Task to complete> Your reply should be a single number, the count of lines in the records that contain "Planning".

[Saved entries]
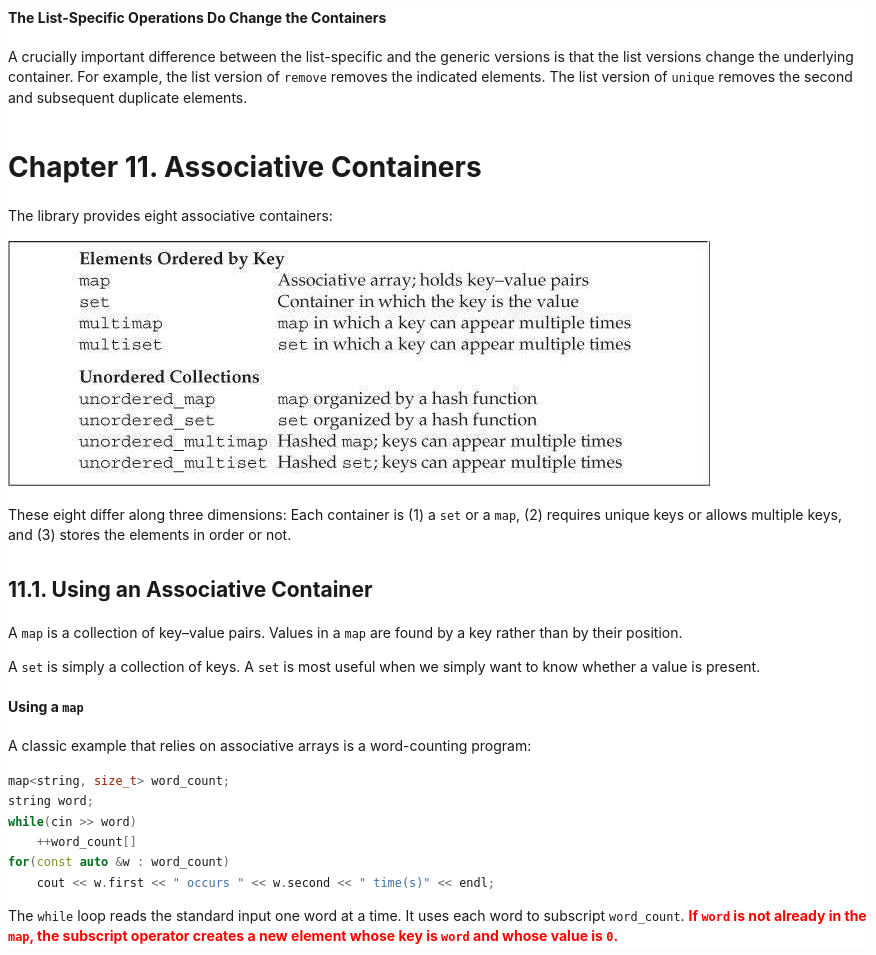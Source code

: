 
#### The List-Specific Operations Do Change the Containers

A crucially important difference between the list-specific and the generic versions is that the list versions change the underlying container. For example, the list version of `remove` removes the indicated elements. The list version of `unique` removes the second and subsequent duplicate elements.

# Chapter 11. Associative Containers

The library provides eight associative containers: 

 ![image-20220726184233332](images/image-20220726184233332.png)

These eight differ along three dimensions: Each container is (1) a `set` or a `map`, (2) requires unique keys or allows multiple keys, and (3) stores the elements in order or not.

## 11.1. Using an Associative Container

A `map` is a collection of key–value pairs. Values in a `map` are found by a key rather than by their position.

A `set` is simply a collection of keys. A `set` is most useful when we simply want to know whether a value is present.

#### Using a `map`

A classic example that relies on associative arrays is a word-counting program:

```c++
map<string, size_t> word_count;
string word;
while(cin >> word)
    ++word_count[]
for(const auto &w : word_count)
    cout << w.first << " occurs " << w.second << " time(s)" << endl;
```

The `while` loop reads the standard input one word at a time. It uses each word to subscript `word_count`. **<font color='red'>If `word` is not already in the `map`, the subscript operator creates a new element whose key is `word` and whose value is `0`.</font>**
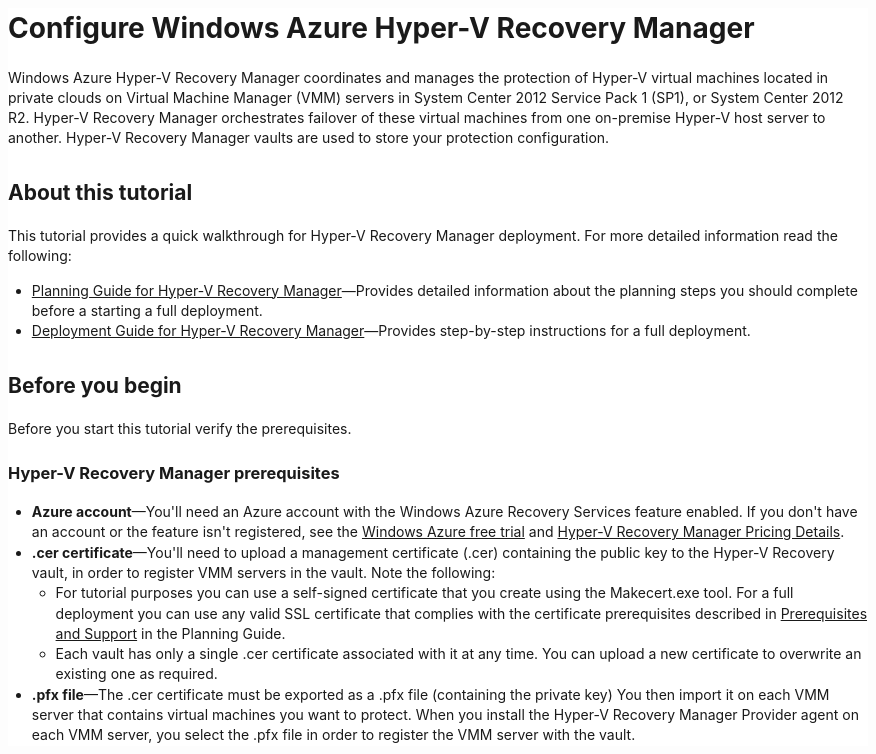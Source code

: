 <properties linkid="configure-hyper-v-recovery-vault" urlDisplayName="configure-hyper-v-recovery-vault" pageTitle="Configure Windows Azure Recovery Services to provide a Hyper-V recovery environment" metaKeywords="hyper-v recovery, disaster recovery" metaDescription="Windows Azure Hyper-V Recovery Manager can help you protect important services by coordinating the replication and recovery of System Center 2012 private clouds at a secondary location." metaCanonical="" umbracoNaviHide="0" disqusComments="1" writer="raynew" editor="tysonn" manager="cfreeman" />



<h1><a id="configure-hyper-v-recovery-vault-tutorial"></a>Configure Windows Azure Hyper-V Recovery Manager</h1>
<div class="dev-callout"> 

<P>Windows Azure Hyper-V Recovery Manager coordinates and manages the protection of Hyper-V virtual machines located in private clouds on Virtual Machine Manager (VMM) servers in System Center 2012 Service Pack 1 (SP1), or System Center 2012 R2. Hyper-V Recovery Manager orchestrates failover of these virtual machines from one on-premise Hyper-V host server to another. Hyper-V Recovery Manager vaults are used to store your protection configuration.</P>

<h2><a id="about"></a>About this tutorial</h2>
<P>This tutorial provides a quick walkthrough for Hyper-V Recovery Manager deployment. For more detailed information read the following:</P>
<UL>
<LI><a href="http://go.microsoft.com/fwlink/?LinkId=321294">Planning Guide for Hyper-V Recovery Manager</a>—Provides detailed information about the planning steps you should complete before a starting a full deployment.</LI>
<LI><a href="http://go.microsoft.com/fwlink/?LinkId=321295">Deployment Guide for Hyper-V Recovery Manager</a>—Provides step-by-step instructions for a full deployment.</LI>
</UL>
</div>


<h2><a id="before"></a>Before you begin</h2> 
<div class="dev-callout"> 
<P>Before you start this tutorial verify the prerequisites.</P>

<h3><a id="HVRMPrereq"></a>Hyper-V Recovery Manager prerequisites</h3>

<UL>
<LI><b>Azure account</b>—You'll need an Azure account with the Windows Azure Recovery Services feature enabled. If you don't have an account or the feature isn't registered, see the <a href="http://aka.ms/try-azure">Windows Azure free trial</a> and <a href="http://go.microsoft.com/fwlink/?LinkId=378268">Hyper-V Recovery Manager Pricing Details</a>.</LI>
<LI><b>.cer certificate</b>—You'll need to upload a management certificate (.cer) containing the public key to the Hyper-V Recovery vault, in order to register VMM servers in the vault. Note the following:<UL>
	<LI>For tutorial purposes you can use a self-signed certificate that you create using the Makecert.exe tool. For a full deployment you can use any valid SSL certificate that complies with the certificate prerequisites described in <a href=" http://go.microsoft.com/fwlink/?LinkId=386485">Prerequisites and Support</a> in the Planning Guide.</LI>
	<LI>Each vault has only a single .cer certificate associated with it at any time. You can upload a new certificate to overwrite an existing one as required.</LI>
</UL></LI>
<LI><b>.pfx file</b>—The .cer certificate must be exported as a .pfx file (containing the private key) You then import it on each VMM server that contains virtual machines you want to protect. When you install the Hyper-V Recovery Manager Provider agent on each VMM server, you select the .pfx file in order to register the VMM server with the vault.</LI>
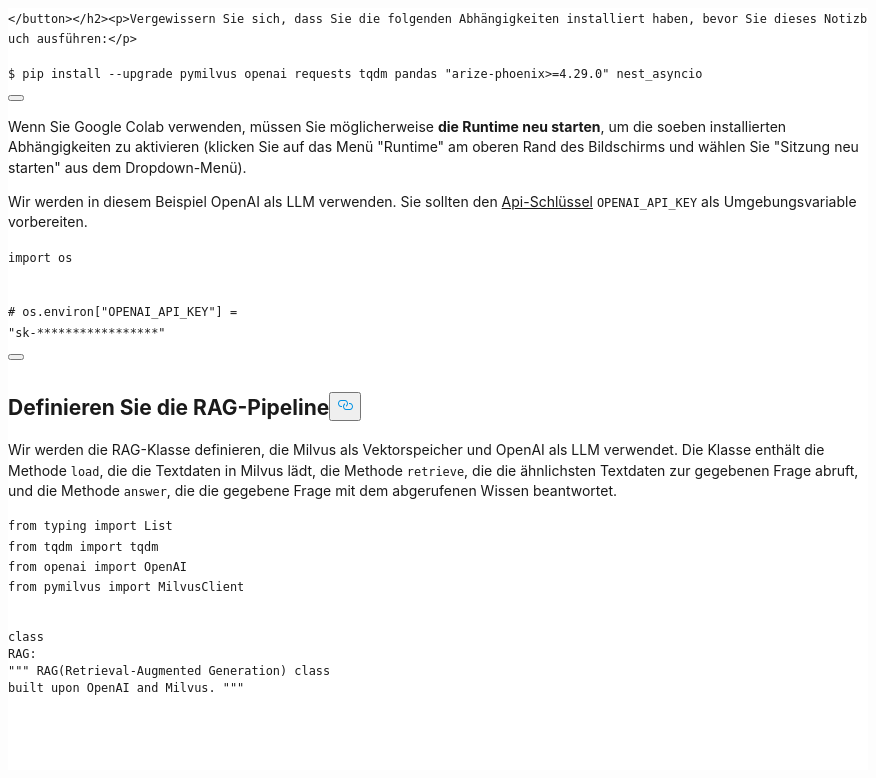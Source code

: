     </button></h2><p>Vergewissern Sie sich, dass Sie die folgenden Abhängigkeiten installiert haben, bevor Sie dieses Notizbuch ausführen:</p>
<pre><code translate="no" class="language-python">$ pip install --upgrade pymilvus openai requests tqdm pandas <span class="hljs-string">&quot;arize-phoenix&gt;=4.29.0&quot;</span> nest_asyncio
<button class="copy-code-btn"></button></code></pre>
<div class="alert note">
<p>Wenn Sie Google Colab verwenden, müssen Sie möglicherweise <strong>die Runtime neu starten</strong>, um die soeben installierten Abhängigkeiten zu aktivieren (klicken Sie auf das Menü "Runtime" am oberen Rand des Bildschirms und wählen Sie "Sitzung neu starten" aus dem Dropdown-Menü).</p>
</div>
<p>Wir werden in diesem Beispiel OpenAI als LLM verwenden. Sie sollten den <a href="https://platform.openai.com/docs/quickstart">Api-Schlüssel</a> <code translate="no">OPENAI_API_KEY</code> als Umgebungsvariable vorbereiten.</p>
<pre><code translate="no" class="language-python"><span class="hljs-keyword">import</span> os

<span class="hljs-comment"># os.environ[&quot;OPENAI_API_KEY&quot;] = &quot;sk-*****************&quot;</span>
<button class="copy-code-btn"></button></code></pre>
<h2 id="Define-the-RAG-pipeline" class="common-anchor-header">Definieren Sie die RAG-Pipeline<button data-href="#Define-the-RAG-pipeline" class="anchor-icon" translate="no">
      <svg translate="no"
        aria-hidden="true"
        focusable="false"
        height="20"
        version="1.1"
        viewBox="0 0 16 16"
        width="16"
      >
        <path
          fill="#0092E4"
          fill-rule="evenodd"
          d="M4 9h1v1H4c-1.5 0-3-1.69-3-3.5S2.55 3 4 3h4c1.45 0 3 1.69 3 3.5 0 1.41-.91 2.72-2 3.25V8.59c.58-.45 1-1.27 1-2.09C10 5.22 8.98 4 8 4H4c-.98 0-2 1.22-2 2.5S3 9 4 9zm9-3h-1v1h1c1 0 2 1.22 2 2.5S13.98 12 13 12H9c-.98 0-2-1.22-2-2.5 0-.83.42-1.64 1-2.09V6.25c-1.09.53-2 1.84-2 3.25C6 11.31 7.55 13 9 13h4c1.45 0 3-1.69 3-3.5S14.5 6 13 6z"
        ></path>
      </svg>
    </button></h2><p>Wir werden die RAG-Klasse definieren, die Milvus als Vektorspeicher und OpenAI als LLM verwendet. Die Klasse enthält die Methode <code translate="no">load</code>, die die Textdaten in Milvus lädt, die Methode <code translate="no">retrieve</code>, die die ähnlichsten Textdaten zur gegebenen Frage abruft, und die Methode <code translate="no">answer</code>, die die gegebene Frage mit dem abgerufenen Wissen beantwortet.</p>
<pre><code translate="no" class="language-python"><span class="hljs-keyword">from</span> typing <span class="hljs-keyword">import</span> <span class="hljs-type">List</span>
<span class="hljs-keyword">from</span> tqdm <span class="hljs-keyword">import</span> tqdm
<span class="hljs-keyword">from</span> openai <span class="hljs-keyword">import</span> OpenAI
<span class="hljs-keyword">from</span> pymilvus <span class="hljs-keyword">import</span> MilvusClient


<span class="hljs-keyword">class</span> <span class="hljs-title class_">RAG</span>:
    <span class="hljs-string">&quot;&quot;&quot;
    RAG(Retrieval-Augmented Generation) class built upon OpenAI and Milvus.
    &quot;&quot;&quot;</span>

Written solution> 2